Please print the data shown below without any alteration.

== Segment start ==

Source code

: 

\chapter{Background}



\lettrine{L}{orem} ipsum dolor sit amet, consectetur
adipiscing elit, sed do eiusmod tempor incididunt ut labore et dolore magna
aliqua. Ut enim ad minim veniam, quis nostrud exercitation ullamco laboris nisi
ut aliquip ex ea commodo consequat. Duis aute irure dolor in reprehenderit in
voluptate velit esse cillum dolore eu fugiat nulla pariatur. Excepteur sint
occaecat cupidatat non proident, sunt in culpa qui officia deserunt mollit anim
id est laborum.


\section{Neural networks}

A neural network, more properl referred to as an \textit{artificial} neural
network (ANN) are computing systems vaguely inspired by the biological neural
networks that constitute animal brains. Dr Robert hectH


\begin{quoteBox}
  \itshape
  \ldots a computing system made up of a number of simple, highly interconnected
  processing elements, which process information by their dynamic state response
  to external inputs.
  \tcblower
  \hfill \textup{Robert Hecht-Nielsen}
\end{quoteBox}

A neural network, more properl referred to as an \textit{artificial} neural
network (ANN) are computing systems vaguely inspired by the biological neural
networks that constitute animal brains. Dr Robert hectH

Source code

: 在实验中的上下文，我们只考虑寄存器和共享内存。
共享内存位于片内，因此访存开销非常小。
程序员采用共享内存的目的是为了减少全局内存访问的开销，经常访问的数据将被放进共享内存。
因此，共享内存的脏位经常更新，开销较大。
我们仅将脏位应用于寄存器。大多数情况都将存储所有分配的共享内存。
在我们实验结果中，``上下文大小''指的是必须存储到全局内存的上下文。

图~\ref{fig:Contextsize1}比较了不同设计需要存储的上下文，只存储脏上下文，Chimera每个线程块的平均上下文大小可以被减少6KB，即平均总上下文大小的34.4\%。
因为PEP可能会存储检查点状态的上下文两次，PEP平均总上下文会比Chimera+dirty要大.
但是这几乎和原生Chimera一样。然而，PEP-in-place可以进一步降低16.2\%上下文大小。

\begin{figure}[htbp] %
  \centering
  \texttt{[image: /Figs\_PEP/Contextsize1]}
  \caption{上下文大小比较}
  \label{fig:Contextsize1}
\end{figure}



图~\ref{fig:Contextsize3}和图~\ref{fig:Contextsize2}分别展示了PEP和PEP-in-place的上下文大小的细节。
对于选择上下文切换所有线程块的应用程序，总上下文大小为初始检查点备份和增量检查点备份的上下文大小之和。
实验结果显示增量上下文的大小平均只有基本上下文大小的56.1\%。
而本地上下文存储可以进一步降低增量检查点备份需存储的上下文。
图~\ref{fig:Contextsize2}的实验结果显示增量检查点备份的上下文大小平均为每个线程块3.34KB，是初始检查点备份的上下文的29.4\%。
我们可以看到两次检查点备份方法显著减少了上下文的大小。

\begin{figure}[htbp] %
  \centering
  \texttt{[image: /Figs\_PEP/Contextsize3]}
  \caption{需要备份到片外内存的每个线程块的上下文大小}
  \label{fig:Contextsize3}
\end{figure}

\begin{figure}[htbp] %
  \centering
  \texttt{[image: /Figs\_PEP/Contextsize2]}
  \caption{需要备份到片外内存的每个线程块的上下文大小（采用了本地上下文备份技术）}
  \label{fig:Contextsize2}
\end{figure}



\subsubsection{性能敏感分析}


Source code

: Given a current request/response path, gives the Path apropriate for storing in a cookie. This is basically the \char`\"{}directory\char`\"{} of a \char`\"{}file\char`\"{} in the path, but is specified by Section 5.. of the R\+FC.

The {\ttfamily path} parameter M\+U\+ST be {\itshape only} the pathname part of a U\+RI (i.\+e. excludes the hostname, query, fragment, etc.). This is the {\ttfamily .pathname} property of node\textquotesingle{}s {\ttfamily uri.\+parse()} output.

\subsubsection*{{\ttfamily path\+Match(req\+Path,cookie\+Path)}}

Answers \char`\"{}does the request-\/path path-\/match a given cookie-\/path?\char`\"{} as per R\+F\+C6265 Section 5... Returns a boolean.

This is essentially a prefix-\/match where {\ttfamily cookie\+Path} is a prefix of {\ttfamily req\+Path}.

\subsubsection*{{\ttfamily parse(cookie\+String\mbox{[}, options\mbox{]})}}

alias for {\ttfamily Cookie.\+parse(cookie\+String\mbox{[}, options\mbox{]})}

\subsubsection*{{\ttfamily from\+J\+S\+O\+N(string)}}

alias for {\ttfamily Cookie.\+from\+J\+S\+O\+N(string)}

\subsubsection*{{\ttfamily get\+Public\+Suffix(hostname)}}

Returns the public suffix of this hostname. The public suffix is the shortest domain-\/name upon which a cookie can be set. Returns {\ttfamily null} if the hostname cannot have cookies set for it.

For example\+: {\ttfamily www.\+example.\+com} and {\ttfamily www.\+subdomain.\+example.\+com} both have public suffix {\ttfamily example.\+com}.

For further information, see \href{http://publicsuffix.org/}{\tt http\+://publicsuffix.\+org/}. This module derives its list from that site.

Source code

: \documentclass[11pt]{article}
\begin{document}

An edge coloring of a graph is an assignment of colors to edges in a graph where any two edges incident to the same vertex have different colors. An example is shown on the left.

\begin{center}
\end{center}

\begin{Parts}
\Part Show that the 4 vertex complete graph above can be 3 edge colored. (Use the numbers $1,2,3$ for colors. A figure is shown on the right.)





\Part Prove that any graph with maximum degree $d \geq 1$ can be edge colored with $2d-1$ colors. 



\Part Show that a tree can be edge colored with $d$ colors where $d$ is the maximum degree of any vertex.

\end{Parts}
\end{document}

== Segment end ==

■ **EXERCISE OUTPUT**
Source code

: 

\chapter{Background}



\lettrine{L}{orem} ipsum dolor sit amet, consectetur
adipiscing elit, sed do eiusmod tempor incididunt ut labore et dolore magna
aliqua. Ut enim ad minim veniam, quis nostrud exercitation ullamco laboris nisi
ut aliquip ex ea commodo consequat. Duis aute irure dolor in reprehenderit in
voluptate velit esse cillum dolore eu fugiat nulla pariatur. Excepteur sint
occaecat cupidatat non proident, sunt in culpa qui officia deserunt mollit anim
id est laborum.


\section{Neural networks}

A neural network, more properl referred to as an \textit{artificial} neural
network (ANN) are computing systems vaguely inspired by the biological neural
networks that constitute animal brains. Dr Robert hectH


\begin{quoteBox}
  \itshape
  \ldots a computing system made up of a number of simple, highly interconnected
  processing elements, which process information by their dynamic state response
  to external inputs.
  \tcblower
  \hfill \textup{Robert Hecht-Nielsen}
\end{quoteBox}

A neural network, more properl referred to as an \textit{artificial} neural
network (ANN) are computing systems vaguely inspired by the biological neural
networks that constitute animal brains. Dr Robert hectH

Source code

: 在实验中的上下文，我们只考虑寄存器和共享内存。
共享内存位于片内，因此访存开销非常小。
程序员采用共享内存的目的是为了减少全局内存访问的开销，经常访问的数据将被放进共享内存。
因此，共享内存的脏位经常更新，开销较大。
我们仅将脏位应用于寄存器。大多数情况都将存储所有分配的共享内存。
在我们实验结果中，``上下文大小''指的是必须存储到全局内存的上下文。

图~\ref{fig:Contextsize1}比较了不同设计需要存储的上下文，只存储脏上下文，Chimera每个线程块的平均上下文大小可以被减少6KB，即平均总上下文大小的34.4\%。
因为PEP可能会存储检查点状态的上下文两次，PEP平均总上下文会比Chimera+dirty要大.
但是这几乎和原生Chimera一样。然而，PEP-in-place可以进一步降低16.2\%上下文大小。

\begin{figure}[htbp] %
  \centering
  \texttt{[image: /Figs\_PEP/Contextsize1]}
  \caption{上下文大小比较}
  \label{fig:Contextsize1}
\end{figure}



图~\ref{fig:Contextsize3}和图~\ref{fig:Contextsize2}分别展示了PEP和PEP-in-place的上下文大小的细节。
对于选择上下文切换所有线程块的应用程序，总上下文大小为初始检查点备份和增量检查点备份的上下文大小之和。
实验结果显示增量上下文的大小平均只有基本上下文大小的56.1\%。
而本地上下文存储可以进一步降低增量检查点备份需存储的上下文。
图~\ref{fig:Contextsize2}的实验结果显示增量检查点备份的上下文大小平均为每个线程块3.34KB，是初始检查点备份的上下文的29.4\%。
我们可以看到两次检查点备份方法显著减少了上下文的大小。

\begin{figure}[htbp] %
  \centering
  \texttt{[image: /Figs\_PEP/Contextsize3]}
  \caption{需要备份到片外内存的每个线程块的上下文大小}
  \label{fig:Contextsize3}
\end{figure}

\begin{figure}[htbp] %
  \centering
  \texttt{[image: /Figs\_PEP/Contextsize2]}
  \caption{需要备份到片外内存的每个线程块的上下文大小（采用了本地上下文备份技术）}
  \label{fig:Contextsize2}
\end{figure}



\subsubsection{性能敏感分析}


Source code

: Given a current request/response path, gives the Path apropriate for storing in a cookie. This is basically the \char`\"{}directory\char`\"{} of a \char`\"{}file\char`\"{} in the path, but is specified by Section 5.. of the R\+FC.

The {\ttfamily path} parameter M\+U\+ST be {\itshape only} the pathname part of a U\+RI (i.\+e. excludes the hostname, query, fragment, etc.). This is the {\ttfamily .pathname} property of node\textquotesingle{}s {\ttfamily uri.\+parse()} output.

\subsubsection*{{\ttfamily path\+Match(req\+Path,cookie\+Path)}}

Answers \char`\"{}does the request-\/path path-\/match a given cookie-\/path?\char`\"{} as per R\+F\+C6265 Section 5... Returns a boolean.

This is essentially a prefix-\/match where {\ttfamily cookie\+Path} is a prefix of {\ttfamily req\+Path}.

\subsubsection*{{\ttfamily parse(cookie\+String\mbox{[}, options\mbox{]})}}

alias for {\ttfamily Cookie.\+parse(cookie\+String\mbox{[}, options\mbox{]})}

\subsubsection*{{\ttfamily from\+J\+S\+O\+N(string)}}

alias for {\ttfamily Cookie.\+from\+J\+S\+O\+N(string)}

\subsubsection*{{\ttfamily get\+Public\+Suffix(hostname)}}

Returns the public suffix of this hostname. The public suffix is the shortest domain-\/name upon which a cookie can be set. Returns {\ttfamily null} if the hostname cannot have cookies set for it.

For example\+: {\ttfamily www.\+example.\+com} and {\ttfamily www.\+subdomain.\+example.\+com} both have public suffix {\ttfamily example.\+com}.

For further information, see \href{http://publicsuffix.org/}{\tt http\+://publicsuffix.\+org/}. This module derives its list from that site.

Source code

: \documentclass[11pt]{article}
\begin{document}

An edge coloring of a graph is an assignment of colors to edges in a graph where any two edges incident to the same vertex have different colors. An example is shown on the left.

\begin{center}
\end{center}

\begin{Parts}
\Part Show that the 4 vertex complete graph above can be 3 edge colored. (Use the numbers $1,2,3$ for colors. A figure is shown on the right.)





\Part Prove that any graph with maximum degree $d \geq 1$ can be edge colored with $2d-1$ colors. 



\Part Show that a tree can be edge colored with $d$ colors where $d$ is the maximum degree of any vertex.

\end{Parts}
\end{document}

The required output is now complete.